Devienne: Flute Concertos, Vol. 4
Mozart: Ecstasy & Abyss / Fröst, Debargue, Swedish Chamber Orchestra
Double-album project that represents the dualities in Mozart's music and life - light versus shade, human verses divine, life versus death, playful versus profound, disaster versus triumph. The 1st album focuses on the repertoire of a concert Mozart gave in Leipzig in May 1789 in a very difficult period in his life. The 2nd enters around a final trip to his beloved Prague (Aug. 1791) where his opera, Clemenza di Tito, was premiered and he conceived his Clarinet Concerto, having presented his Prague Symphony there some years earlier.
This is Martin Frost's 3rd recording of this work and is performed here on Mozart's favorite instrument, the Basset Clarinet. This also includes the first recordings of Frost conducting.
“Every performance of a work is its own statement, contains its own truth…. This release marks exactly 20 years, almost a generation, since my first recording of the work, and exactly 10 years since my second. The world has changed immeasurably in that time. I have changed, both as an artist and as a person. And we change as listeners.” - Martin Frost
Henselt & Bronsart: Piano Concertos / Paul Wee, Collins, Swedish Chamber Orchestra
After three solo recordings, virtuoso pianist Paul Wee brings us two forgotten concertos from the Romantic period with the Swedish Chamber Orchestra conducted by Michael Collins.
Premièred by Clara Schumann under the baton of Felix Mendelssohn, Adolph von Henselt’s Concerto in F minor was eventually performed by the greatest virtuosos of the 19th and 20th centuries. It has, however, inexplicably disappeared from the repertoire despite its obvious qualities: soaring melodies and tender lyricism, colorful orchestration, dramatic intensity across its three movements and piano writing of astounding inventiveness and brilliance.
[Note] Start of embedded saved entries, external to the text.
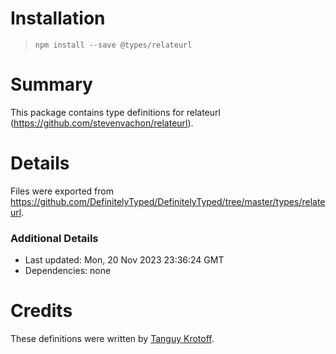# Installation
> `npm install --save @types/relateurl`

# Summary
This package contains type definitions for relateurl (https://github.com/stevenvachon/relateurl).

# Details
Files were exported from https://github.com/DefinitelyTyped/DefinitelyTyped/tree/master/types/relateurl.

### Additional Details
 * Last updated: Mon, 20 Nov 2023 23:36:24 GMT
 * Dependencies: none

# Credits
These definitions were written by [Tanguy Krotoff](https://github.com/tkrotoff).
The familiarity between Henselt’s concerto and some of Sergei Rachmaninoff's works can be explained by the profound influence that the German composer exerted on the Russian. Hans von Bronsart’s Concerto in F sharp minor did not enjoy the same public acclaim, although it is rousing, intimate and electrifying in turns. The richness of its orchestration is matched by an uncommonly brilliant piano part that is a model of practical virtuosity. Breathing late-Romanticism, it requires a soloist to embrace its superheated Romantic language unashamedly if its passions are to take flight.
REVIEWS:
Paul Wee’s fingers dance with clarity and delight around the keyboard. He and the Swedish Chamber Orchestra, conducted by Michael Collins, have an excellent rapport.
— BBC Music Magazine
There is no question that Wee and his cohorts do a tremendous job in bringing these works to life. Wee has warmth and a Romantic stain that encompasses steel along with the requisite limpid lyricism and sparkling decoration. In short, Wee is a pianist you need to hear, whatever the context.